Sunday, May 2, 2010

Heaps of Failure

My e-mail to my friends, Aashik and Manchit, regarding my fear of failure, and my fear of being 'left behind'.

Hi,

I feel it useless to write to you in such manner, but I will - because I probably need to tell somebody.

If you ask somebody to tell you something about me, they'll probably talk about topping Delhi. But as Pallavi once told me, that was a matter of chance. In every REAL world interaction, I have always failed. And that includes my foreign application rejections and my failure at internships. Let me also add that to be honest, I'm not a good debater, of even if I am, I'm not a "winner" debater. Yaar, I'm honestly just a (moderately) big-brained guy, who has failed at most things that do not involve a very large academic component.

Why does this bother me, the internship failure? Well, I tried a lot, more than I've ever done. Either I didn't try as hard as you guys did, or I wasn't as lucky. I'm very bad at interacting with people, but I tried this time - as I did try for my foreign admissions. Yes, I try to keep up a strong face, but I'm very fearful and shy at heart - i get hurt easily, and often. It's just that I'm so tired of getting hurt, I have to ignore them to feel happy.

Getting back, I fear people will move ahead of me, overtake me. No matter what you think I am, I am your ordinary college-going boy, I share your fears, aspirations, insecurities and everything else. I too do not want to be left behind, and I'm quite convinced I will be when I don't do anything this summer and others do. You are not the cause of my worries, you are the signs. Remember Aashik how you said I just need to keep up with people in college to be ahead of them? People have moved ahead of me in college, Aashik. I am failing.

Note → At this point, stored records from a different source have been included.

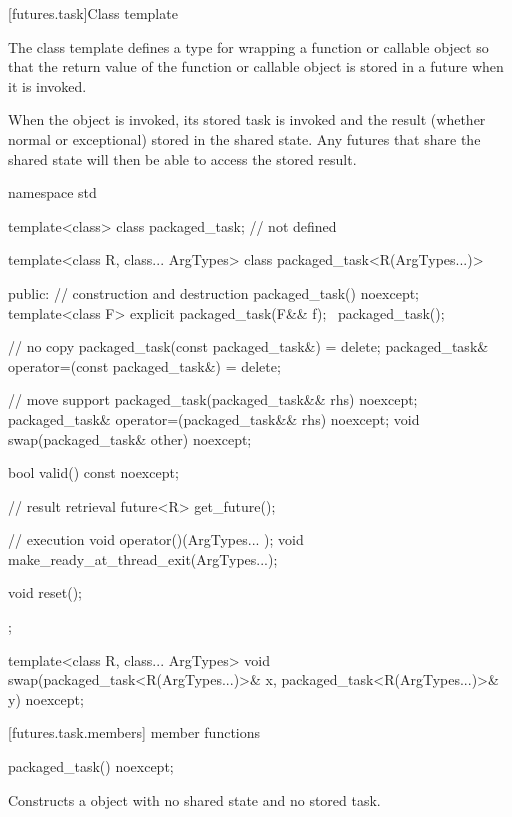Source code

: [futures.task]{Class template }

\pnum
The class template  defines a type for wrapping a function or
callable object so that the return value of the function or callable object is stored in
a future when it is invoked.

\pnum
When the  object is invoked, its stored task is invoked and the
result (whether normal or exceptional) stored in the shared state. Any futures that
share the shared state will then be able to access the stored result.

%
\begin{codeblock}
namespace std {
  template<class> class packaged_task; // not defined

  template<class R, class... ArgTypes>
  class packaged_task<R(ArgTypes...)> {
  public:
    // construction and destruction
    packaged_task() noexcept;
    template<class F>
      explicit packaged_task(F&& f);
    ~packaged_task();

    // no copy
    packaged_task(const packaged_task&) = delete;
    packaged_task& operator=(const packaged_task&) = delete;

    // move support
    packaged_task(packaged_task&& rhs) noexcept;
    packaged_task& operator=(packaged_task&& rhs) noexcept;
    void swap(packaged_task& other) noexcept;

    bool valid() const noexcept;

    // result retrieval
    future<R> get_future();

    // execution
    void operator()(ArgTypes... );
    void make_ready_at_thread_exit(ArgTypes...);

    void reset();
  };

  template<class R, class... ArgTypes>
    void swap(packaged_task<R(ArgTypes...)>& x, packaged_task<R(ArgTypes...)>& y) noexcept;
}
\end{codeblock}

[futures.task.members]{ member functions}

%
\begin{itemdecl}
packaged_task() noexcept;
\end{itemdecl}

\begin{itemdescr}
\pnum
\effects Constructs a  object with no shared state and no stored task.
\end{itemdescr}

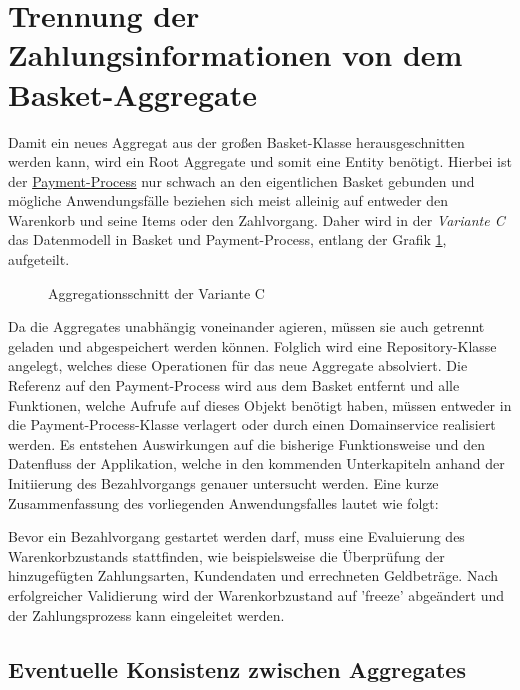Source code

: \section{Trennung der Zahlungsinformationen von dem Basket-Aggregate}

Damit ein neues Aggregat aus der großen Basket-Klasse herausgeschnitten werden kann, wird ein Root Aggregate und somit eine Entity benötigt. Hierbei ist der \ul{Payment-Process} nur schwach an den eigentlichen Basket gebunden und mögliche Anwendungsfälle beziehen sich meist alleinig auf entweder den Warenkorb und seine Items oder den Zahlvorgang. Daher wird in der \emph{Variante C} das Datenmodell in Basket und Payment-Process, entlang der Grafik \ref{fig:VarC}, aufgeteilt. 

\begin{figure}[htbp]
	\centering
	
	\caption{Aggregationsschnitt der Variante C}
	\label{fig:VarC}
\end{figure}

Da die Aggregates unabhängig voneinander agieren, müssen sie auch getrennt geladen und abgespeichert werden können. Folglich wird eine Repository-Klasse angelegt, welches diese Operationen für das neue Aggregate absolviert. Die Referenz auf den Payment-Process wird aus dem Basket entfernt und alle Funktionen, welche Aufrufe auf dieses Objekt benötigt haben, müssen entweder in die Payment-Process-Klasse verlagert oder durch einen Domainservice realisiert werden. Es entstehen Auswirkungen auf die bisherige Funktionsweise und den Datenfluss der Applikation, welche in den kommenden Unterkapiteln anhand der Initiierung des Bezahlvorgangs genauer untersucht werden. Eine kurze Zusammenfassung des vorliegenden Anwendungsfalles lautet wie folgt:
 
Bevor ein Bezahlvorgang gestartet werden darf, muss eine Evaluierung des Warenkorbzustands stattfinden, wie beispielsweise die Überprüfung der hinzugefügten Zahlungsarten, Kundendaten und errechneten Geldbeträge. Nach erfolgreicher Validierung wird der Warenkorbzustand auf 'freeze' abgeändert und der Zahlungsprozess kann eingeleitet werden.

\subsection{Eventuelle Konsistenz zwischen Aggregates}

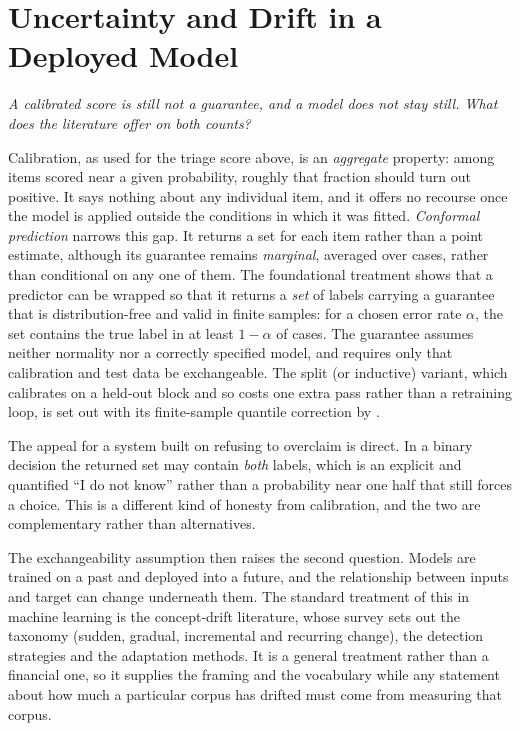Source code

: \section{Uncertainty and Drift in a Deployed Model}
\label{sec:sota_uncertainty}

\emph{A calibrated score is still not a guarantee, and a model does not stay still. What does the
literature offer on both counts?}

Calibration, as used for the triage score above, is an \emph{aggregate} property: among items scored
near a given probability, roughly that fraction should turn out positive. It says nothing about any
individual item, and it offers no recourse once the model is applied outside the conditions in which
it was fitted. \emph{Conformal prediction} narrows this gap. It returns a set for each item rather
than a point estimate, although its guarantee remains \emph{marginal}, averaged over cases, rather
than conditional on any one of them. The foundational treatment
\autocite{vovk2005algorithmic} shows that a predictor can be wrapped so that it returns a
\emph{set} of labels carrying a guarantee that is distribution-free and valid in finite samples: for
a chosen error rate $\alpha$, the set contains the true label in at least $1-\alpha$ of cases. The
guarantee assumes neither normality nor a correctly specified model, and requires only that
calibration and test data be exchangeable. The split (or inductive) variant, which calibrates on a
held-out block and so costs one extra pass rather than a retraining loop,
is set out with its finite-sample quantile correction by \textcite{angelopoulos2023conformal}.

The appeal for a system built on refusing to overclaim is direct. In a binary decision the returned
set may contain \emph{both} labels, which is an explicit and quantified ``I do not know'' rather than
a probability near one half that still forces a choice. This is a different kind of honesty from
calibration, and the two are complementary rather than alternatives.

The exchangeability assumption then raises the second question. Models are trained on a past and
deployed into a future, and the relationship between inputs and target can change underneath them.
The standard treatment of this in machine learning is the concept-drift literature, whose survey
\autocite{gama2014survey} sets out the taxonomy (sudden, gradual, incremental and recurring change),
the detection strategies and the adaptation methods. It is a general treatment rather than a
financial one, so it supplies the framing and the vocabulary while any statement about how much a
particular corpus has drifted must come from measuring that corpus.

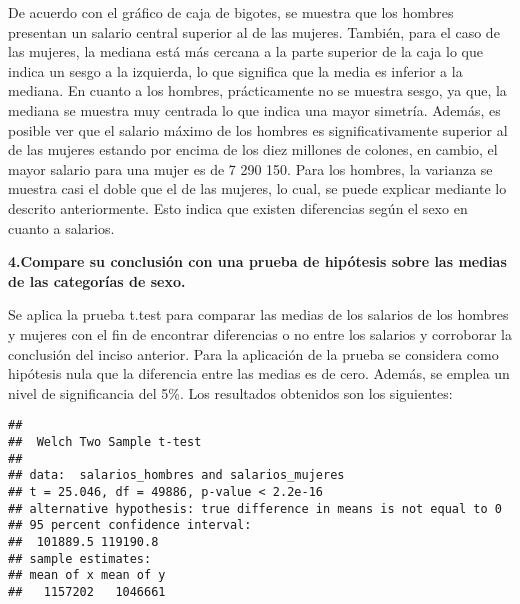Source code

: \documentclass[
]{article}
\newenvironment{Shaded}{\begin{snugshade}}{\end{snugshade}}
\newcommand{\DecValTok}[1]{\textcolor[rgb]{0.00,0.00,0.81}{#1}}
\newcommand{\FunctionTok}[1]{\textcolor[rgb]{0.13,0.29,0.53}{\textbf{#1}}}
\newcommand{\NormalTok}[1]{#1}
\newcommand{\OtherTok}[1]{\textcolor[rgb]{0.56,0.35,0.01}{#1}}
\newcommand{\SpecialCharTok}[1]{\textcolor[rgb]{0.81,0.36,0.00}{\textbf{#1}}}
\begin{document}
De acuerdo con el gráfico de caja de bigotes, se muestra que los hombres
presentan un salario central superior al de las mujeres. También, para
el caso de las mujeres, la mediana está más cercana a la parte superior
de la caja lo que indica un sesgo a la izquierda, lo que significa que
la media es inferior a la mediana. En cuanto a los hombres,
prácticamente no se muestra sesgo, ya que, la mediana se muestra muy
centrada lo que indica una mayor simetría. Además, es posible ver que el
salario máximo de los hombres es significativamente superior al de las
mujeres estando por encima de los diez millones de colones, en cambio,
el mayor salario para una mujer es de 7 290 150. Para los hombres, la
varianza se muestra casi el doble que el de las mujeres, lo cual, se
puede explicar mediante lo descrito anteriormente. Esto indica que
existen diferencias según el sexo en cuanto a salarios.

\textbf{4.Compare su conclusión con una prueba de hipótesis sobre las
medias de las categorías de sexo.}

Se aplica la prueba t.test para comparar las medias de los salarios de
los hombres y mujeres con el fin de encontrar diferencias o no entre los
salarios y corroborar la conclusión del inciso anterior. Para la
aplicación de la prueba se considera como hipótesis nula que la
diferencia entre las medias es de cero. Además, se emplea un nivel de
significancia del 5\%. Los resultados obtenidos son los siguientes:

\begin{Shaded}
\end{Shaded}

\begin{verbatim}
## 
##  Welch Two Sample t-test
## 
## data:  salarios_hombres and salarios_mujeres
## t = 25.046, df = 49886, p-value < 2.2e-16
## alternative hypothesis: true difference in means is not equal to 0
## 95 percent confidence interval:
##  101889.5 119190.8
## sample estimates:
## mean of x mean of y 
##   1157202   1046661
\end{verbatim}
\end{document}
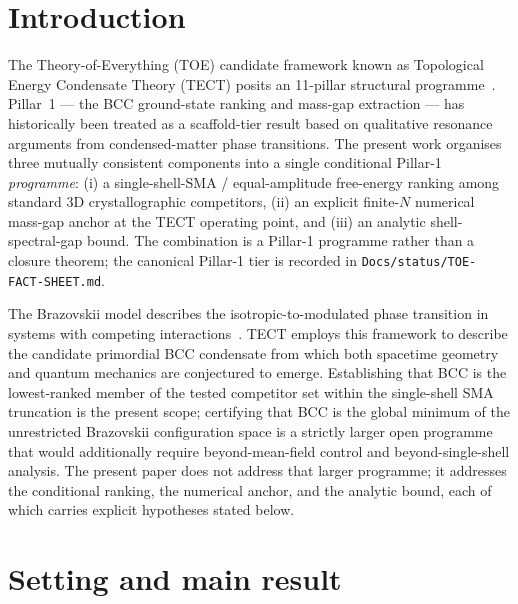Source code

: \maketitle

\section{Introduction}
The Theory-of-Everything (TOE) candidate framework known as Topological
Energy Condensate Theory (TECT) posits an 11-pillar structural
programme~\cite{Math60}. Pillar~1 --- the BCC ground-state ranking
and mass-gap extraction --- has historically been treated as a
scaffold-tier result based on qualitative resonance arguments from
condensed-matter phase transitions. The present work organises three
mutually consistent components into a single conditional Pillar-1
\emph{programme}: (i) a single-shell-SMA / equal-amplitude
free-energy ranking among standard 3D crystallographic competitors,
(ii) an explicit finite-$N$ numerical mass-gap anchor at the TECT
operating point, and (iii) an analytic shell-spectral-gap bound. The
combination is a Pillar-1 programme rather than a closure theorem;
the canonical Pillar-1 tier is recorded in
\texttt{Docs/status/TOE-FACT-SHEET.md}.

The Brazovskii model describes the isotropic-to-modulated phase
transition in systems with competing interactions~\cite{Math97}. TECT
employs this framework to describe the candidate primordial BCC
condensate from which both spacetime geometry and quantum mechanics
are conjectured to emerge. Establishing that BCC is the lowest-ranked
member of the tested competitor set within the single-shell SMA
truncation is the present scope; certifying that BCC is the global
minimum of the unrestricted Brazovskii configuration space is a
strictly larger open programme that would additionally require
beyond-mean-field control and beyond-single-shell analysis. The
present paper does not address that larger programme; it addresses
the conditional ranking, the numerical anchor, and the analytic
bound, each of which carries explicit hypotheses stated below.

\section{Setting and main result}
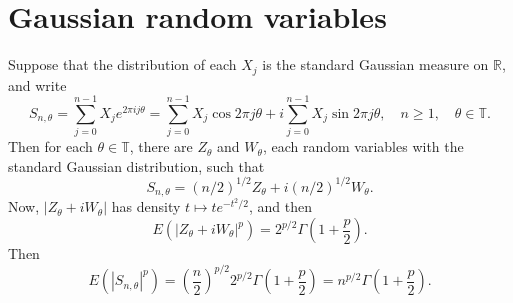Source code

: \documentclass{amsart}
\begin{document}
\section{Gaussian random variables}
Suppose that the distribution of each $X_j$ is the standard Gaussian measure on $\mathbb{R}$, and write
\[
S_{n,\theta} = \sum_{j=0}^{n-1} X_j e^{2\pi ij\theta} = \sum_{j=0}^{n-1} X_j \cos 2\pi j \theta + i \sum_{j=0}^{n-1} X_j \sin 2\pi j\theta,
\quad n \geq 1, \quad \theta \in \mathbb{T}.
\]
Then for each $\theta \in \mathbb{T}$, there are $Z_\theta$ and $W_\theta$, each random variables with the standard Gaussian distribution,
such that
\[
S_{n,\theta} = (n/2)^{1/2} Z_\theta + i (n/2)^{1/2} W_\theta.
\]
Now, $|Z_\theta+iW_\theta|$ has density $t \mapsto t e^{-t^2/2}$, and then
\[
E(|Z_\theta+iW_\theta|^p) = 2^{p/2} \Gamma\left(1+\frac{p}{2}\right).
\]
Then
\[
E(|S_{n,\theta}|^p) = \left( \frac{n}{2} \right)^{p/2} 2^{p/2} \Gamma\left(1+\frac{p}{2}\right)
=n^{p/2} \Gamma\left(1+\frac{p}{2}\right).
\]




\end{document}
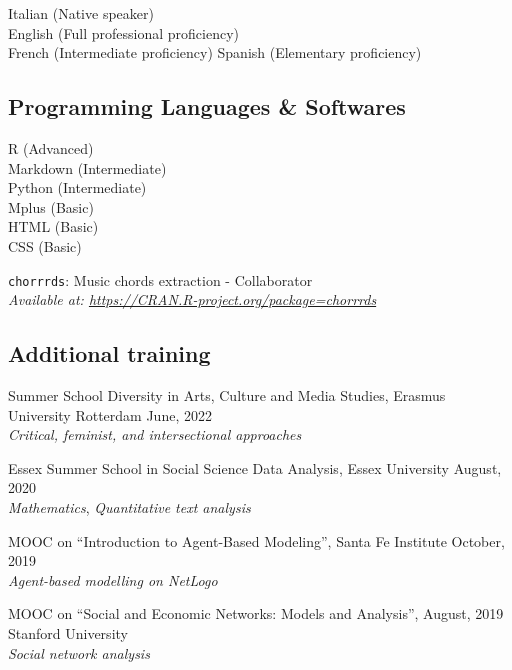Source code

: \documentclass[12pt,]{article}
\begin{document}
Italian (Native speaker)\\
English (Full professional proficiency)\\
French (Intermediate proficiency) Spanish (Elementary proficiency)\\
\newline

\hypertarget{programming-languages-softwares}{%
\subsection{Programming Languages \&
Softwares}\label{programming-languages-softwares}}

R (Advanced)\\
Markdown (Intermediate)\\
Python (Intermediate)\\
Mplus (Basic)\\
HTML (Basic)\\
CSS (Basic) \newline

\texttt{chorrrds}: Music chords extraction - Collaborator\\
\emph{Available at: \url{https://CRAN.R-project.org/package=chorrrds}}

\hypertarget{additional-training}{%
\subsection{Additional training}\label{additional-training}}

Summer School Diversity in Arts, Culture and Media Studies, Erasmus
University Rotterdam \hfill \begingroup\small June, 2022\endgroup\\
\emph{Critical, feminist, and intersectional approaches}

Essex Summer School in Social Science Data Analysis, Essex University
\hfill \begingroup\small August, 2020\endgroup\\
\emph{Mathematics}, \emph{Quantitative text analysis}

MOOC on ``Introduction to Agent-Based Modeling'', Santa Fe Institute
\hfill \begingroup\small October, 2019\endgroup\\
\emph{Agent-based modelling on NetLogo}

MOOC on ``Social and Economic Networks: Models and Analysis'',
\hfill \begingroup\small August, 2019\endgroup\\
Stanford University\\
\emph{Social network analysis}
\end{document}
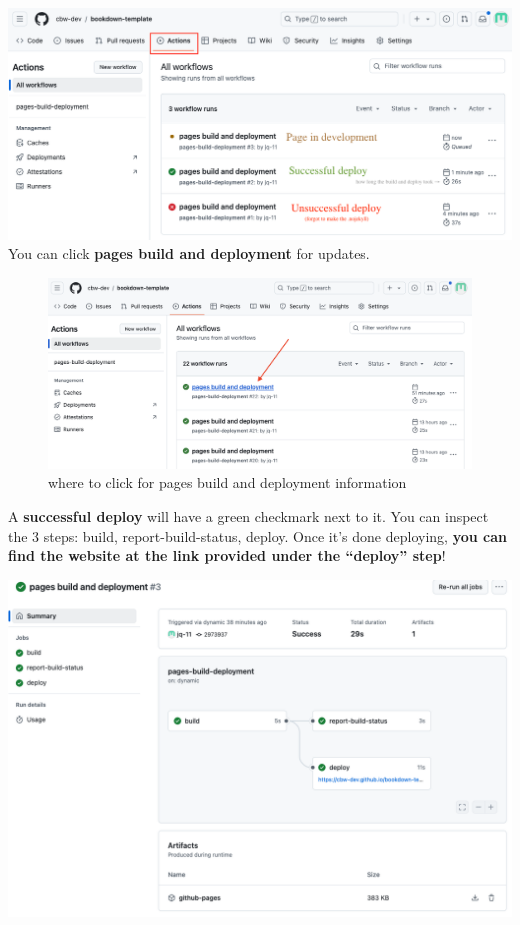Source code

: \documentclass[
]{book}
\theoremstyle{definition}
\theoremstyle{definition}
\theoremstyle{definition}
\theoremstyle{definition}
\theoremstyle{remark}
\begin{document}
\includegraphics{img/git-instruct/github-pages-actions-explained.png}\\

You can click \textbf{pages build and deployment} for updates.

\begin{figure}
\centering
\includegraphics{img/git-instruct/pages-build-and-deployment.png}
\caption{where to click for pages build and deployment information}
\end{figure}

A \textbf{successful deploy} will have a green checkmark next to it. You can inspect the 3 steps: build, report-build-status, deploy. Once it's done deploying, \textbf{you can find the website at the link provided under the ``deploy'' step}!

\includegraphics{img/git-instruct/successful-deploy.png}\\
\end{document}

My health battered, morale shattered - I just feel very lost now. I have no idea where I am going in life. Also, please don't tell me you guys have the same feelings about your life - I am sure we all have problems, and I am not claiming that mine is greater than yours, all I'm saying is that mine is different from yours - because they originated due to different reasons. So, the next time I talk to you, and if I am sad, please do not ask me to be happy, for I cannot carry on a fake smile anymore.

Now to answer a basic question of life - what makes me happy in life? Am I chasing success? Well, I tried to find joy in others' happiness, and I got rebuked - because I was accused of having an acerbic tongue by my closest of friends, and thus my words defeated my actions. I achieved success, and I can probably do that again. But I can't have infinite success, and there will always be somebody more successful than me. My fears will soon overcome me, and will pull me into the depths of inferiority complex. So be it.

Regards,

Subhashish

3 comments:

blog.sahil.me said...

I don't understand - how is topping Delhi a matter of chance, and foreign admissions, internships and the like not? Or, what exactly do you mean by a "REAL world interaction"?

As for chasing success, if a recent movie is to be believed, we're all supposed to be chasing excellence =P

Subhashish Bhadra said...

Hi Sahil, it's been a long time.

So, my point was that see, topping Delhi involved hard work, yes. But there were lots of 'luck' factors involved - primary among them was what kind of teacher checked your english papers. My section got lucky that way.

What I meant by 'real world interactions' was where you interact with people. Like if I take an exam, I don't directly interact with the examiner. But when I appear for a Yale or internship interview, I interact directly with the interviewer. And that is where they primarily differ.

blog.sahil.me said...

Yes, but if you're talking about foreign admission interviews, you must know that they play a very tiny role in the overall process. They're more for seeing that you're not some kind of wacko than for assessing your brilliance :P

As for internship interviews, I don't really know.

The bottom line is, sometimes things don't work out. Don't you think you're being a little too harsh on yourself?